Background Blast injuries in modern warfare are common, and the ear is often affected as it is an effective pressure transducer. This study aimed to evaluate military blast injuries of the ear.

Methods From May 2002 to October 2014, all patients referred to two military hospitals near Paris, France following exposure to massive explosions were analysed.

Results Among the 41 patients (82 ears), 36 of them reported tinnitus, 25 hearing loss, 14 earache and 8 vertigo. It was noted that 44% of the patients had tympanic membrane perforations and that this was bilateral in two-thirds of the cases. The hearing loss in 29% of the cases was pure sensorineural, in 55% it was mixed and in 15% it was a pure conductive hearing loss. There was no correlation between the impact of middle ear lesions and the severity of the inner ear injury.

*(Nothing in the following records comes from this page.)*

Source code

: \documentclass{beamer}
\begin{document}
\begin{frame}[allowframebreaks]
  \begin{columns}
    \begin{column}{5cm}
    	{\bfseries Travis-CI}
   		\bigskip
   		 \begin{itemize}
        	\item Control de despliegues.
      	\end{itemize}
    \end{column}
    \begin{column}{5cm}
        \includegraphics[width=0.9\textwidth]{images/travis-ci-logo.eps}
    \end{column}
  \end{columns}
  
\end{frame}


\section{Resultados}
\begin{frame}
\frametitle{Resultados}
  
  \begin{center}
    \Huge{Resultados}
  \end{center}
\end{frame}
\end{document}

Three patients had a pharyngolaryngeal blast injury detected on the battlefield associated with blast lung injury, but only two of them had tympanic perforations. Nine tympanoplasty procedures were performed, of which 44% succeeded in sealing the perforation.

Conclusions Blast injuries of the ear are characterised by significant functional signs and are not correlated to otoscopic examinations. Sensorineural hearing loss is almost immediately final. When deciding on initial management, the status of the tympanic membrane does not provide any information about the risk of a primary blast injury of the lung; laryngeal nasofibroscopy seems a more relevant screening test.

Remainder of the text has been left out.